WHAT YOU NEED TO DO | Exactly as written, print out each entry in the data, with no pictures.

DATA EXTRACTS |
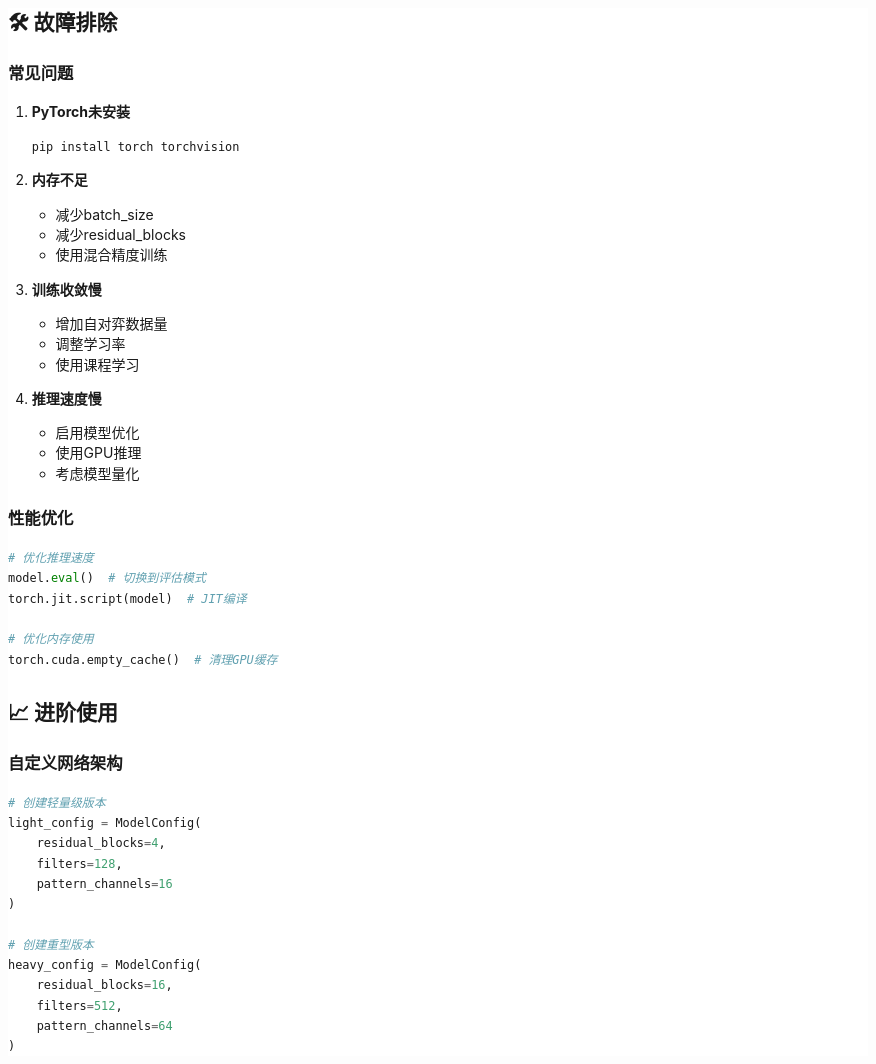 ## 🛠️ 故障排除

### 常见问题

1. **PyTorch未安装**
   ```bash
   pip install torch torchvision
   ```

2. **内存不足**
   - 减少batch_size
   - 减少residual_blocks
   - 使用混合精度训练

3. **训练收敛慢**
   - 增加自对弈数据量
   - 调整学习率
   - 使用课程学习

4. **推理速度慢**
   - 启用模型优化
   - 使用GPU推理
   - 考虑模型量化

### 性能优化

```python
# 优化推理速度
model.eval()  # 切换到评估模式
torch.jit.script(model)  # JIT编译

# 优化内存使用
torch.cuda.empty_cache()  # 清理GPU缓存
```

## 📈 进阶使用

### 自定义网络架构

```python
# 创建轻量级版本
light_config = ModelConfig(
    residual_blocks=4,
    filters=128,
    pattern_channels=16
)

# 创建重型版本  
heavy_config = ModelConfig(
    residual_blocks=16,
    filters=512,
    pattern_channels=64
)
```
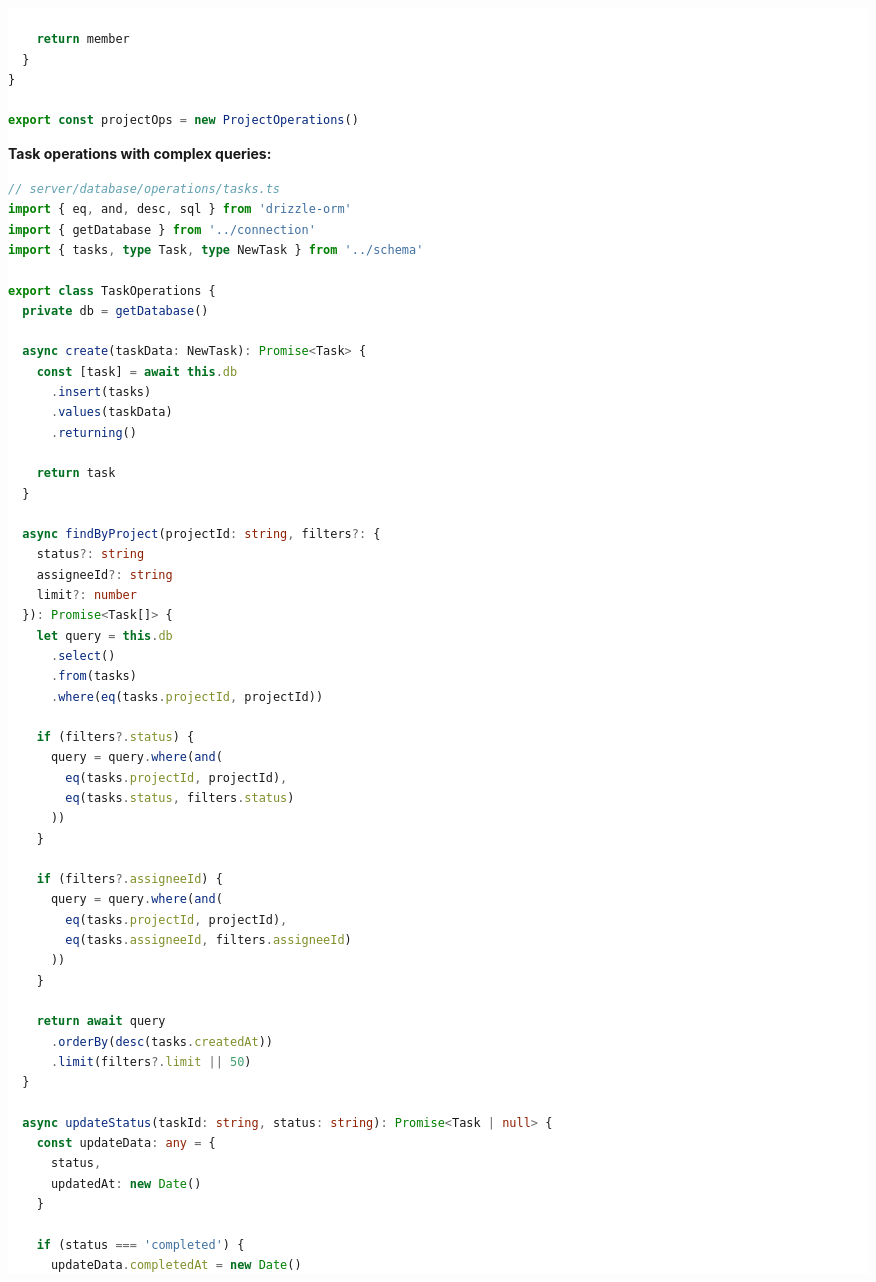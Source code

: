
 ```typescript
    
    return member
  }
}

export const projectOps = new ProjectOperations()
```

**Task operations with complex queries:**
```typescript
// server/database/operations/tasks.ts
import { eq, and, desc, sql } from 'drizzle-orm'
import { getDatabase } from '../connection'
import { tasks, type Task, type NewTask } from '../schema'

export class TaskOperations {
  private db = getDatabase()

  async create(taskData: NewTask): Promise<Task> {
    const [task] = await this.db
      .insert(tasks)
      .values(taskData)
      .returning()
    
    return task
  }

  async findByProject(projectId: string, filters?: {
    status?: string
    assigneeId?: string
    limit?: number
  }): Promise<Task[]> {
    let query = this.db
      .select()
      .from(tasks)
      .where(eq(tasks.projectId, projectId))

    if (filters?.status) {
      query = query.where(and(
        eq(tasks.projectId, projectId),
        eq(tasks.status, filters.status)
      ))
    }

    if (filters?.assigneeId) {
      query = query.where(and(
        eq(tasks.projectId, projectId),
        eq(tasks.assigneeId, filters.assigneeId)
      ))
    }

    return await query
      .orderBy(desc(tasks.createdAt))
      .limit(filters?.limit || 50)
  }

  async updateStatus(taskId: string, status: string): Promise<Task | null> {
    const updateData: any = { 
      status, 
      updatedAt: new Date() 
    }
    
    if (status === 'completed') {
      updateData.completedAt = new Date()
```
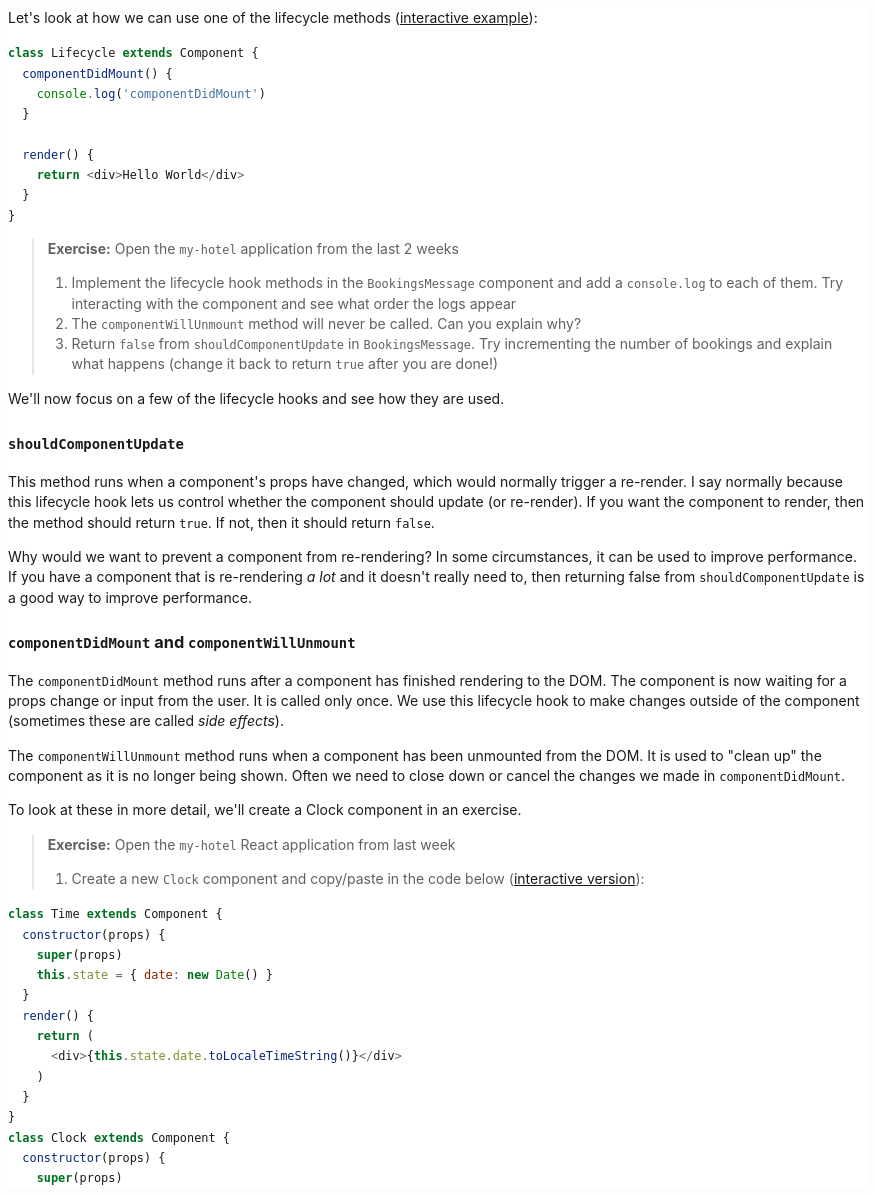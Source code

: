 Let's look at how we can use one of the lifecycle methods ([interactive example](https://stackblitz.com/edit/react-sf6spn)):

```js
class Lifecycle extends Component {
  componentDidMount() {
    console.log('componentDidMount')
  }

  render() {
    return <div>Hello World</div>
  }
}
```

> **Exercise:**
> Open the `my-hotel` application from the last 2 weeks
> 1. Implement the lifecycle hook methods in the `BookingsMessage` component and add a `console.log` to each of them. Try interacting with the component and see what order the logs appear
> 2. The `componentWillUnmount` method will never be called. Can you explain why?
> 3. Return `false` from `shouldComponentUpdate` in `BookingsMessage`. Try incrementing the number of bookings and explain what happens (change it back to return `true` after you are done!)

We'll now focus on a few of the lifecycle hooks and see how they are used.

### `shouldComponentUpdate`

This method runs when a component's props have changed, which would normally trigger a re-render. I say normally because this lifecycle hook lets us control whether the component should update (or re-render). If you want the component to render, then the method should return `true`. If not, then it should return `false`.

Why would we want to prevent a component from re-rendering? In some circumstances, it can be used to improve performance. If you have a component that is re-rendering *a lot* and it doesn't really need to, then returning false from `shouldComponentUpdate` is a good way to improve performance.

### `componentDidMount` and `componentWillUnmount`

The `componentDidMount` method runs after a component has finished rendering to the DOM. The component is now waiting for a props change or input from the user. It is called only once. We use this lifecycle hook to make changes outside of the component (sometimes these are called *side effects*).

The `componentWillUnmount` method runs when a component has been unmounted from the DOM. It is used to "clean up" the component as it is no longer being shown. Often we need to close down or cancel the changes we made in `componentDidMount`.

To look at these in more detail, we'll create a Clock component in an exercise.

> **Exercise:**
> Open the `my-hotel` React application from last week
> 1. Create a new `Clock` component and copy/paste in the code below ([interactive version](https://stackblitz.com/edit/react-7zvt98)):

```js
class Time extends Component {
  constructor(props) {
    super(props)
    this.state = { date: new Date() }
  }
  render() {
    return (
      <div>{this.state.date.toLocaleTimeString()}</div>
    )
  }
}
class Clock extends Component {
  constructor(props) {
    super(props)
```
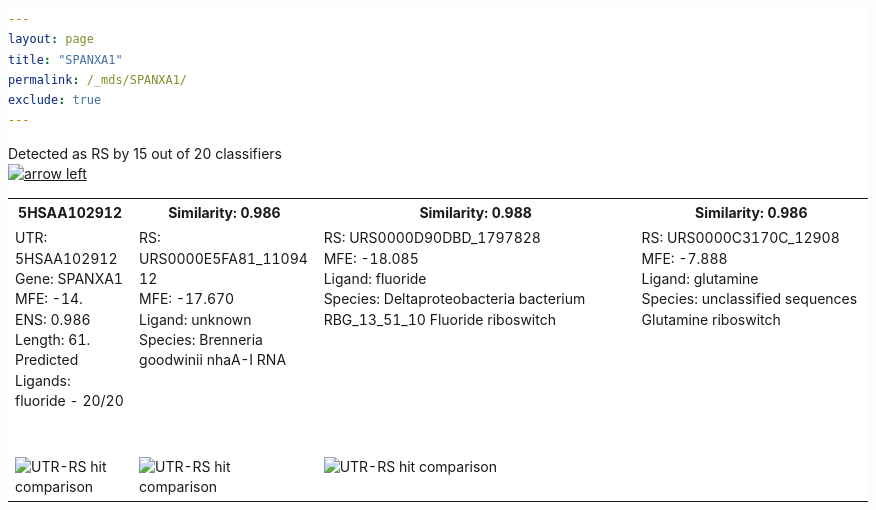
```yaml
---
layout: page
title: "SPANXA1"
permalink: /_mds/SPANXA1/
exclude: true
---
```


<link rel="stylesheet" href="../../custom.css">


<div> Detected as RS by 15 out of 20 classifiers </div>



<div class="row" >
  <div class="column">
    <a href="../../_mds/DUSP11/"><img src="../../icons/arrow_left.png" alt="arrow left" style="width:100%"></a>
  </div>
  <div class="column_center">
    <table>
      <tr>
        <th>5HSAA102912</th>
        <th>Similarity: 0.986</th>
        <th>Similarity: 0.988</th>
        <th>Similarity: 0.986</th>
      </tr>
        <tr>
            <td>
                    UTR: 5HSAA102912<br>
                    Gene: SPANXA1<br>
                    MFE: -14.<br>
                    ENS: 0.986<br>
                    Length: 61.<br>
                    Predicted Ligands:<br>
                    fluoride - 20/20<br>
                    <br>
                    <br>         
            </td>
            <td>
                    RS: URS0000E5FA81_1109412<br>
                    MFE: -17.670<br>
                    Ligand: unknown<br>
                    Species: Brenneria goodwinii nhaA-I RNA<br>
            </td>
            <td>
                    RS: URS0000D90DBD_1797828<br>
                    MFE: -18.085<br>
                    Ligand: fluoride<br>
                    Species: Deltaproteobacteria bacterium RBG_13_51_10 Fluoride riboswitch<br>
            </td>
            <td>
                    RS: URS0000C3170C_12908<br>
                    MFE: -7.888<br>
                    Ligand: glutamine<br>
                Species: unclassified sequences Glutamine riboswitch<br>
            </td>
        </tr>
      <tr>
        <td><img src="../../alns/dot/UTR_5HSAA102912_1245.png" alt="UTR-RS hit comparison" style="width:100%"></td>
        <td><img src="../../alns/dot/RS_URS0000E5FA81_1109412_1245.png" alt="UTR-RS hit comparison" style="width:100%"></td>
        <td><img src="../../alns/dot/RS_URS0000D90DBD_1797828_1245.png" alt="UTR-RS hit comparison" style="width:100%"></td>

EXPECTED ANSWER |
 ## 🛠️ 故障排除

### 常见问题

1. **PyTorch未安装**
   ```bash
   pip install torch torchvision
   ```

2. **内存不足**
   - 减少batch_size
   - 减少residual_blocks
   - 使用混合精度训练

3. **训练收敛慢**
   - 增加自对弈数据量
   - 调整学习率
   - 使用课程学习

4. **推理速度慢**
   - 启用模型优化
   - 使用GPU推理
   - 考虑模型量化

### 性能优化

```python
# 优化推理速度
model.eval()  # 切换到评估模式
torch.jit.script(model)  # JIT编译

# 优化内存使用
torch.cuda.empty_cache()  # 清理GPU缓存
```

## 📈 进阶使用

### 自定义网络架构

```python
# 创建轻量级版本
light_config = ModelConfig(
    residual_blocks=4,
    filters=128,
    pattern_channels=16
)

# 创建重型版本  
heavy_config = ModelConfig(
    residual_blocks=16,
    filters=512,
    pattern_channels=64
)
```
Source code

:
 ```typescript
    
    return member
  }
}

export const projectOps = new ProjectOperations()
```

**Task operations with complex queries:**
```typescript
// server/database/operations/tasks.ts
import { eq, and, desc, sql } from 'drizzle-orm'
import { getDatabase } from '../connection'
import { tasks, type Task, type NewTask } from '../schema'

export class TaskOperations {
  private db = getDatabase()

  async create(taskData: NewTask): Promise<Task> {
    const [task] = await this.db
      .insert(tasks)
      .values(taskData)
      .returning()
    
    return task
  }

  async findByProject(projectId: string, filters?: {
    status?: string
    assigneeId?: string
    limit?: number
  }): Promise<Task[]> {
    let query = this.db
      .select()
      .from(tasks)
      .where(eq(tasks.projectId, projectId))

    if (filters?.status) {
      query = query.where(and(
        eq(tasks.projectId, projectId),
        eq(tasks.status, filters.status)
      ))
    }

    if (filters?.assigneeId) {
      query = query.where(and(
        eq(tasks.projectId, projectId),
        eq(tasks.assigneeId, filters.assigneeId)
      ))
    }

    return await query
      .orderBy(desc(tasks.createdAt))
      .limit(filters?.limit || 50)
  }

  async updateStatus(taskId: string, status: string): Promise<Task | null> {
    const updateData: any = { 
      status, 
      updatedAt: new Date() 
    }
    
    if (status === 'completed') {
      updateData.completedAt = new Date()
```
Source code

: Let's look at how we can use one of the lifecycle methods ([interactive example](https://stackblitz.com/edit/react-sf6spn)):

```js
class Lifecycle extends Component {
  componentDidMount() {
    console.log('componentDidMount')
  }

  render() {
    return <div>Hello World</div>
  }
}
```

> **Exercise:**
> Open the `my-hotel` application from the last 2 weeks
> 1. Implement the lifecycle hook methods in the `BookingsMessage` component and add a `console.log` to each of them. Try interacting with the component and see what order the logs appear
> 2. The `componentWillUnmount` method will never be called. Can you explain why?
> 3. Return `false` from `shouldComponentUpdate` in `BookingsMessage`. Try incrementing the number of bookings and explain what happens (change it back to return `true` after you are done!)

We'll now focus on a few of the lifecycle hooks and see how they are used.

### `shouldComponentUpdate`

This method runs when a component's props have changed, which would normally trigger a re-render. I say normally because this lifecycle hook lets us control whether the component should update (or re-render). If you want the component to render, then the method should return `true`. If not, then it should return `false`.

Why would we want to prevent a component from re-rendering? In some circumstances, it can be used to improve performance. If you have a component that is re-rendering *a lot* and it doesn't really need to, then returning false from `shouldComponentUpdate` is a good way to improve performance.

### `componentDidMount` and `componentWillUnmount`

The `componentDidMount` method runs after a component has finished rendering to the DOM. The component is now waiting for a props change or input from the user. It is called only once. We use this lifecycle hook to make changes outside of the component (sometimes these are called *side effects*).

The `componentWillUnmount` method runs when a component has been unmounted from the DOM. It is used to "clean up" the component as it is no longer being shown. Often we need to close down or cancel the changes we made in `componentDidMount`.

To look at these in more detail, we'll create a Clock component in an exercise.

> **Exercise:**
> Open the `my-hotel` React application from last week
> 1. Create a new `Clock` component and copy/paste in the code below ([interactive version](https://stackblitz.com/edit/react-7zvt98)):

```js
class Time extends Component {
  constructor(props) {
    super(props)
    this.state = { date: new Date() }
  }
  render() {
    return (
      <div>{this.state.date.toLocaleTimeString()}</div>
    )
  }
}
class Clock extends Component {
  constructor(props) {
    super(props)
```
```yaml
---
layout: page
title: "SPANXA1"
permalink: /_mds/SPANXA1/
exclude: true
---
```


<link rel="stylesheet" href="../../custom.css">


<div> Detected as RS by 15 out of 20 classifiers </div>



<div class="row" >
  <div class="column">
    <a href="../../_mds/DUSP11/"><img src="../../icons/arrow_left.png" alt="arrow left" style="width:100%"></a>
  </div>
  <div class="column_center">
    <table>
      <tr>
        <th>5HSAA102912</th>
        <th>Similarity: 0.986</th>
        <th>Similarity: 0.988</th>
        <th>Similarity: 0.986</th>
      </tr>
        <tr>
            <td>
                    UTR: 5HSAA102912<br>
                    Gene: SPANXA1<br>
                    MFE: -14.<br>
                    ENS: 0.986<br>
                    Length: 61.<br>
                    Predicted Ligands:<br>
                    fluoride - 20/20<br>
                    <br>
                    <br>         
            </td>
            <td>
                    RS: URS0000E5FA81_1109412<br>
                    MFE: -17.670<br>
                    Ligand: unknown<br>
                    Species: Brenneria goodwinii nhaA-I RNA<br>
            </td>
            <td>
                    RS: URS0000D90DBD_1797828<br>
                    MFE: -18.085<br>
                    Ligand: fluoride<br>
                    Species: Deltaproteobacteria bacterium RBG_13_51_10 Fluoride riboswitch<br>
            </td>
            <td>
                    RS: URS0000C3170C_12908<br>
                    MFE: -7.888<br>
                    Ligand: glutamine<br>
                Species: unclassified sequences Glutamine riboswitch<br>
            </td>
        </tr>
      <tr>
        <td><img src="../../alns/dot/UTR_5HSAA102912_1245.png" alt="UTR-RS hit comparison" style="width:100%"></td>
        <td><img src="../../alns/dot/RS_URS0000E5FA81_1109412_1245.png" alt="UTR-RS hit comparison" style="width:100%"></td>
        <td><img src="../../alns/dot/RS_URS0000D90DBD_1797828_1245.png" alt="UTR-RS hit comparison" style="width:100%"></td>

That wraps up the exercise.